- [Records provided]

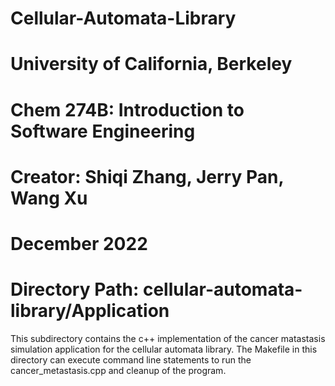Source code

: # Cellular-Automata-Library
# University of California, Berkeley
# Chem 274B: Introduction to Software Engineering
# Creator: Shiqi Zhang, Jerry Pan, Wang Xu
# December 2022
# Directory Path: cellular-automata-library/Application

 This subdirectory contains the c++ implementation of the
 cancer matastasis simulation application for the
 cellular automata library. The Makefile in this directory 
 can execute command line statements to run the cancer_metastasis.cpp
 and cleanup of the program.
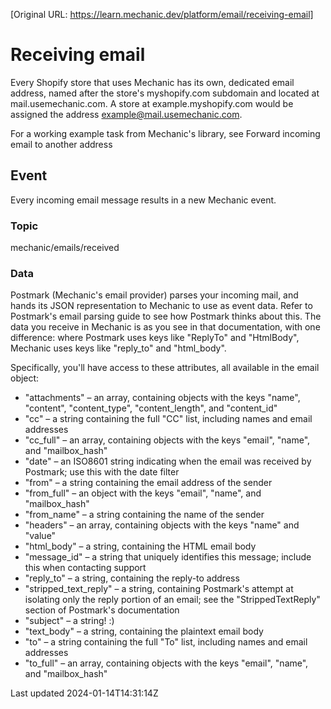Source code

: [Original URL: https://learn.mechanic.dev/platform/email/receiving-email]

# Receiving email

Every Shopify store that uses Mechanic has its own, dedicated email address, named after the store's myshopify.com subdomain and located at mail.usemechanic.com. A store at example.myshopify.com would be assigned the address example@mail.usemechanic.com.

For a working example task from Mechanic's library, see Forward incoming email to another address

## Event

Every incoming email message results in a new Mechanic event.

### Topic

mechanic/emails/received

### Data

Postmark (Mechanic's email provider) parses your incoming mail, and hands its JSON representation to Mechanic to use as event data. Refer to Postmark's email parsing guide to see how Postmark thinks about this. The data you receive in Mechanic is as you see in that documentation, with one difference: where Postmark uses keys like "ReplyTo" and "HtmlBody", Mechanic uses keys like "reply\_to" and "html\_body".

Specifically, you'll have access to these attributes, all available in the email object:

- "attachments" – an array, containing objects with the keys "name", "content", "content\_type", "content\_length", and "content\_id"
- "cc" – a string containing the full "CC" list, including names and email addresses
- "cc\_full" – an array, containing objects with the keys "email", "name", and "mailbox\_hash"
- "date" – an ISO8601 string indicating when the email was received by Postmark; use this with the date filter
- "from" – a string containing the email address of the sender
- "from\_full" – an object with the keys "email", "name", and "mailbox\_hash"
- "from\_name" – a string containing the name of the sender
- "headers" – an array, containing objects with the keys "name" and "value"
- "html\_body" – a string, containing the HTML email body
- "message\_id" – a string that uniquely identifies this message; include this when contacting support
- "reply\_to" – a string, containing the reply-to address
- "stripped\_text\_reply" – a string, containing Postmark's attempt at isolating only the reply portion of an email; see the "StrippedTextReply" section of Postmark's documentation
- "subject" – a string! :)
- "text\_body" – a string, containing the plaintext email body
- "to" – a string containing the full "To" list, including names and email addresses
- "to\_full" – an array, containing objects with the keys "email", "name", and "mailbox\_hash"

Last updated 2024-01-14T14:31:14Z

- [Problem] Whenever "list" occurs in a line above, copy that line.

- [Task answer]
- "cc" – a string containing the full "CC" list, including names and email addresses
- "to" – a string containing the full "To" list, including names and email addresses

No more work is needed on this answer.